Альфонсина Машемьетт - женщина безобразная, злобная и скупая - безумно любила своего черного кота Сиано. Она лишала себя всех радостей бытия, питалась черствым хлебом и одевалась в обноски, но не оставляла своего приятеля без свежего молока и хорошо прожаренных телячьих мозгов, разрезанных на кусочки. Ежедневно у нее уходило несколько су на себя и вдвое больше - на кота.

Сиано был кот величественный и спокойный. Не испытывая никогда голода, он был плохим охотником; не оставаясь без уютного местечка около камина зимой и на солнцепеке летом, он не стал бродягой и почти никогда не покидал Альфонсину. Да и почему ему было не любить эту женщину? Кошачьи глаза Сиано не умели распознавать людской красоты, а его кошачьи уши не понимали того, что рассказывали в деревне о его злой и скупой хозяйке.

Однажды зимним вечером душевный покой Сиано был нарушен: кто-то постучал в дверь, и, когда Альфонсина открыла, в комнату проник ледяной ветер и прибил языки пламени в глубь очага. Сиано с беспокойством увидел на пороге маленького белокурого ребенка. Он не любил детей: правда, самому Сиано не приходилось страдать от их проказ, но он видел проносившихся перед домом других котов, волочивших на хвостах самые разнообразные предметы, и он прекрасно знал, кто виновник этих злых шуток. К тому же Сиано ненавидел шум: Альфонсина говорила мало, никогда не смеялась и носила войлочные туфли. Слова “здравствуйте, сударыня!”, произнесенные звонким голоском ребенка, и стук его деревянных башмаков по плиточному полу - все показалось Сиано неприятным, и он посмотрел на свою хозяйку, как бы умоляя ее положить конец этому мучению.

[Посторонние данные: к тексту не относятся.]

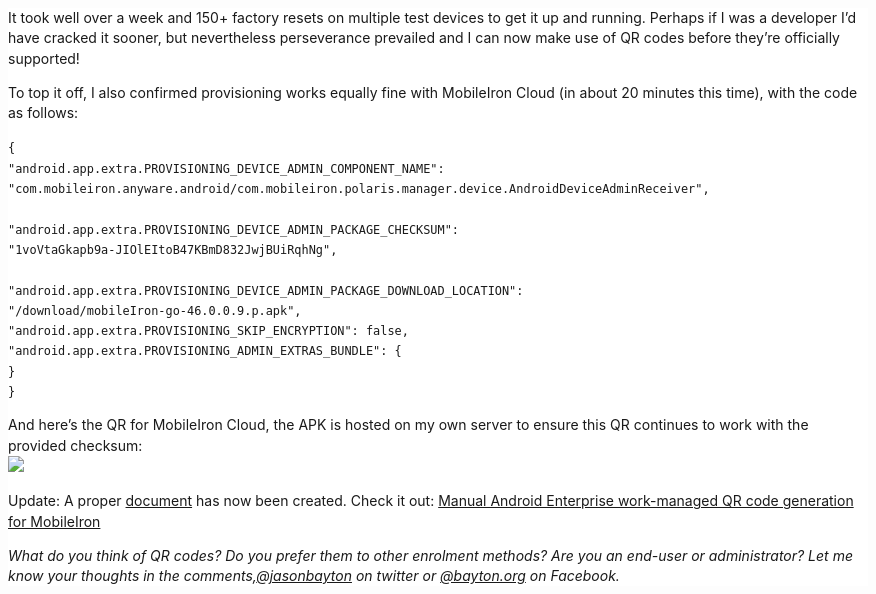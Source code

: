 It took well over a week and 150+ factory resets on multiple test devices to get it up and running. Perhaps if I was a developer I’d have cracked it sooner, but nevertheless perseverance prevailed and I can now make use of QR codes before they’re officially supported!

To top it off, I also confirmed provisioning works equally fine with MobileIron Cloud (in about 20 minutes this time), with the code as follows:

```
{
"android.app.extra.PROVISIONING_DEVICE_ADMIN_COMPONENT_NAME":
"com.mobileiron.anyware.android/com.mobileiron.polaris.manager.device.AndroidDeviceAdminReceiver",

"android.app.extra.PROVISIONING_DEVICE_ADMIN_PACKAGE_CHECKSUM":
"1voVtaGkapb9a-JIOlEItoB47KBmD832JwjBUiRqhNg",

"android.app.extra.PROVISIONING_DEVICE_ADMIN_PACKAGE_DOWNLOAD_LOCATION":
"/download/mobileIron-go-46.0.0.9.p.apk",
"android.app.extra.PROVISIONING_SKIP_ENCRYPTION": false,
"android.app.extra.PROVISIONING_ADMIN_EXTRAS_BUNDLE": {
}
}
```

And here’s the QR for MobileIron Cloud, the APK is hosted on my own server to ensure this QR continues to work with the provided checksum:  
![](https://bucket.bayton.uk-lon1.upcloudobjects.com/uploads/2017/08/static_qr_code_without_logo-4.png)

Update: A proper [document](/docs/enterprise-mobility/) has now been created. Check it out: [Manual Android Enterprise work-managed QR code generation for MobileIron](/docs/enterprise-mobility/mobileiron/manual-android-enterprise-work-managed-qr-code-generation-for-mobileiron/)

*What do you think of QR codes? Do you prefer them to other enrolment methods? Are you an end-user or administrator? Let me know your thoughts in the comments,[@jasonbayton](https://twitter.com/jasonbayton) on twitter or [@bayton.org](https://facebook.com/bayton.org) on Facebook.*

- Чего ты хочешь? - сухо спросила Альфонсина ребенка.

- Сударыня, - очень вежливо сказал малыш, - я один на всем белом свете; мой отец умер, матушка ненадолго пережила его. Я живу только благодаря милосердию добрых людей: бывают дни, когда у меня есть теплое молоко и булка, иногда же - только черствый хлеб и холодная вода. Сегодня у меня не было во рту ни крошки. Не дадите ли вы мне чего-нибудь поесть?

- Ты думаешь, у меня столько денег, что я могу кормить всяких беспутных воришек вроде тебя? - насмешливо ответила старая дева. - На земле слишком много детей, и добрые люди не в состоянии всех их прокормить!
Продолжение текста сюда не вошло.